Correlation among absolute amounts of activated monocytes, PS-RBCs, and levels of serum TNF-α were assessed by multiple linear regression analysis after controlling for types of subjects. In consideration of skewness, data were first transformed to a log-scale. The only statistically significant correlation (coefficient = 0.914, standard error = 0.188, P < 0.001) was between levels of serum TNF-α and absolute amounts of PS-RBCs in the S group.

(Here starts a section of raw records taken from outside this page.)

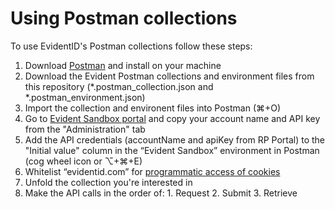 # Using Postman collections

To use EvidentID's Postman collections follow these steps:

1. Download [Postman](https://www.postman.com/) and install on your machine
2. Download the Evident Postman collections and environment files from this repository (\*.postman_collection.json and \*.postman_environment.json)
3. Import the collection and environent files into Postman (⌘+O)
4. Go to [Evident Sandbox portal](https://demo.evidentid.com/) and copy your account name and API key from the "Administration" tab
5. Add the API credentials (accountName and apiKey from RP Portal) to the "Initial value" column in the “Evident Sandbox” environment in Postman (cog wheel icon or ⌥+⌘+E)
6. Whitelist “evidentid.com” for [programmatic access of cookies](https://learning.postman.com/docs/postman/sending-api-requests/cookies/#whitelisting-domains-for-programmatic-access-of-cookies)
7. Unfold the collection you're interested in
8. Make the API calls in the order of: 1. Request 2. Submit 3. Retrieve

Values of median (range) of percentage of CD14+-expressing intracellular TNF-α before and after lipopolysaccharide (LPS) stimulation in each group of subjects are shown in Table II. Before stimulation, the S group had a significantly larger number of such cells than the others (P < 0.05). A significant increase in amounts of such cells after LPS stimulation was shown in all groups (P < 0.001). However, the increment in the S was less than those in the NS and NC groups (77 vs. 404, and 304 folds increment, respectively).

Table II. Percentage of CD14+-Expressing Intracellular TNF-α Before and After Lipopolysaccharide (LPS) Stimulation in Each Group of Subjects
Type of subjectsNPercentage of CD14+-expressing intracellular TNF-α, median (range)P-valuea
Before stimulationAfter LPS stimulation
  • a

    Wilcoxon signed rank test.

  • b

    Significant difference from normal controls and nonsplenectomized patients (P < 0.05) (Mann–Whitney U test).

  • c

    Significant difference from normal controls and nonsplenectomized patients (P < 0.01) (Mann–Whitney U test).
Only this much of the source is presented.